It is unacceptable that rentals at Luburma market are being charged in dollars
The Minister of Commerce Mrs. Margaret Mwanakatwe made it very clear that all rentals and payments including prices of commodities should not be quoted in dollars.
It is therefore disgusting that a foreign company right here in Lusaka should choose to defy a minister, barely 10 days after the Minister visited the market precisely because of complaints from customers that they were being charged in dollars instead of Kwacha.
Mrs. Mwanakatwe accompanied by her counterpart at the Ministry of Local Government and Housing John Phiri, the Mayor of Lusaka George Nyendwa and his town clerk Alex Mwansa, Commerce Permanent Secretary Siazongo Siakelenge and Lusaka District Commissioner, Stardy Mwale, toured the market and gave very specific instructions that the rentals at this very controversial site should be paid in Kwacha.
It is only fair that the owners must obey instructions or attract attention to the contract under which the building was developed.
According to records the shops were constructed in 2002 under a 65-year lease agreement.
At face value this does not sound right and the quality of development does not fit into the PPP scheme much as the country wants investment, this must be in areas where the local people are unable to perform or indeed the expertise required is so complicated and beyond indigenous reach.

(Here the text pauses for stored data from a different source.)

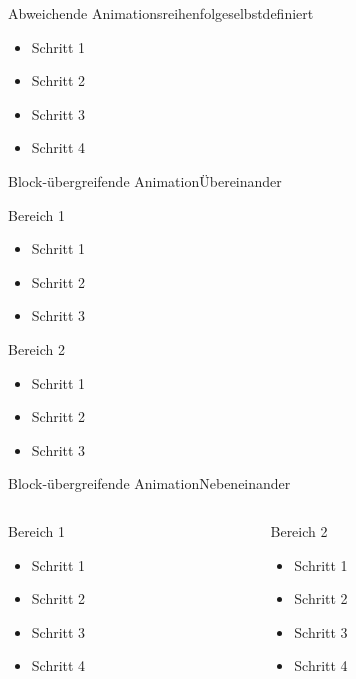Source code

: \documentclass[t,aspectratio=169,dvipsnames]{beamer}
\begin{document}
\begin{frame}{Abweichende Animationsreihenfolge}{selbstdefiniert}
\begin{itemize}
	\item<1,3> Schritt 1
	\item<2-> Schritt 2
	\item<3-4> Schritt 3
	\item<5> Schritt 4
\end{itemize}
\end{frame}

\begin{frame}{Block-übergreifende Animation}{Übereinander}
\begin{block}{Bereich 1}
	\begin{itemize}
		\item<1-> Schritt 1
		\item<3-> Schritt 2
		\item<5-> Schritt 3
	\end{itemize}
\end{block}
\begin{block}{Bereich 2}
	\begin{itemize}
		\item<2-> Schritt 1
		\item<4-> Schritt 2
		\item<6-> Schritt 3
	\end{itemize}
\end{block}
\end{frame}

\begin{frame}{Block-übergreifende Animation}{Nebeneinander}
\begin{columns}[T]
\begin{column}[T]{0.5\textwidth}
\begin{block}{Bereich 1}
	\begin{itemize}
		\item<1-> Schritt 1
		\item<3-> Schritt 2
		\item<5-> Schritt 3
		\item<6-> Schritt 4
	\end{itemize}
\end{block}
\end{column}
\begin{column}[T]{0.5\textwidth}
\begin{block}{Bereich 2}
	\begin{itemize}
		\item<2-> Schritt 1
		\item<4-> Schritt 2
		\item<7-> Schritt 3
		\item<8-> Schritt 4
	\end{itemize}
\end{block}
\end{column}
\end{columns}
\end{frame}
\end{document}
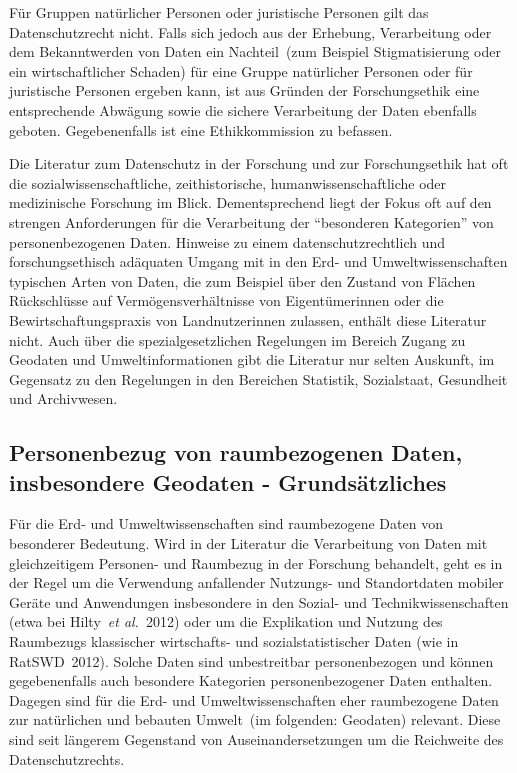\documentclass[a4paper,
fontsize=11pt,
oneside,
numbers=noperiodatend,
parskip=half-,
bibliography=totoc,
final
]{scrartcl}
\begin{document}
Für Gruppen natürlicher Personen oder juristische Personen gilt das
Datenschutzrecht nicht. Falls sich jedoch aus der Erhebung, Verarbeitung
oder dem Bekanntwerden von Daten ein Nachteil~(zum Beispiel
Stigmatisierung oder ein wirtschaftlicher Schaden) für eine Gruppe
natürlicher Personen oder für juristische Personen ergeben kann, ist aus
Gründen der Forschungsethik eine entsprechende Abwägung sowie die
sichere Verarbeitung der Daten ebenfalls geboten. Gegebenenfalls ist
eine Ethikkommission zu befassen.

Die Literatur zum Datenschutz in der Forschung und zur Forschungsethik
hat oft die sozialwissenschaftliche, zeithistorische,
humanwissenschaftliche oder medizinische Forschung im Blick.
Dementsprechend liegt der Fokus oft auf den strengen Anforderungen für
die Verarbeitung der \enquote{besonderen Kategorien} von
personenbezogenen Daten. Hinweise zu einem datenschutzrechtlich und
forschungsethisch adäquaten Umgang mit in den Erd- und
Umweltwissenschaften typischen Arten von Daten, die zum Beispiel über
den Zustand von Flächen Rückschlüsse auf Vermögensverhältnisse von
Eigentümerinnen oder die Bewirtschaftungspraxis von Landnutzerinnen
zulassen, enthält diese Literatur nicht. Auch über die
spezialgesetzlichen Regelungen im Bereich Zugang zu Geodaten und
Umweltinformationen gibt die Literatur nur selten Auskunft, im Gegensatz
zu den Regelungen in den Bereichen Statistik, Sozialstaat, Gesundheit
und Archivwesen.

\hypertarget{personenbezug-von-raumbezogenen-daten-insbesondere-geodaten---grundsuxe4tzliches}{%
\subsection{Personenbezug von raumbezogenen Daten, insbesondere Geodaten
-
Grundsätzliches}\label{personenbezug-von-raumbezogenen-daten-insbesondere-geodaten---grundsuxe4tzliches}}

Für die Erd- und Umweltwissenschaften sind raumbezogene Daten von
besonderer Bedeutung. Wird in der Literatur die Verarbeitung von Daten
mit gleichzeitigem Personen- und Raumbezug in der Forschung behandelt,
geht es in der Regel um die Verwendung anfallender Nutzungs- und
Standortdaten mobiler Geräte und Anwendungen insbesondere in den Sozial-
und Technikwissenschaften (etwa bei Hilty~\emph{et al.}~2012) oder um
die Explikation und Nutzung des Raumbezugs klassischer wirtschafts- und
sozialstatistischer Daten (wie in RatSWD~2012). Solche Daten sind
unbestreitbar personenbezogen und können gegebenenfalls auch besondere
Kategorien personenbezogener Daten enthalten. Dagegen sind für die Erd-
und Umweltwissenschaften eher raumbezogene Daten zur natürlichen und
bebauten Umwelt~(im folgenden: Geodaten) relevant. Diese sind seit
längerem Gegenstand von Auseinandersetzungen um die Reichweite des
Datenschutzrechts.
\end{document}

There is no evidence that these pre-requisites have been satisfied. If anything this type of investment which is not productive but purely consumptive should raise sufficient ire in government to call for a review.
One of the greatest dangers in Zambia is that most contracts for infrastructure development were being given to foreign companies, which invariably remit proceeds to their domiciles in United States dollars leaving nothing in the economy.
Little wonder there is very serious demand for the dollar. Our investors grow chickens and vegetables which they sell at the market then remit whatever money is earned. This cannot be allowed to continue especially that the US$5000 limit per transaction is breached through multiple transactions conducted through our fairly porous exchange bureau.
We are amongst the very few countries in the world without exchange controls. This is supposed to serve as an attraction to investors and rightly so too. But unfortunately this is being abused. It will be very interesting how the dollars earned at the Luburma Market are banked.
In fact we would wish to challenge the Ministry of commerce to look into this matter and tell the country how a company that is defying lawful instructions is actually spending proceeds from illegal transactions.
While we admit that government must not jeopardize investment opportunities by imposing draconian exchange controls we do not agree that a totally laissez faire arrangement must exist.
There must be a modicum of regulation to stop abuse while at the same time attracting investment that will help us in effective import substitution thereby conserving our limited foreign exchange for use in more pressing areas.
Zambia now more than ever before must seriously consider an effective diversification programme that will respond to the crash of copper as our single most important commodity for foreign exchange.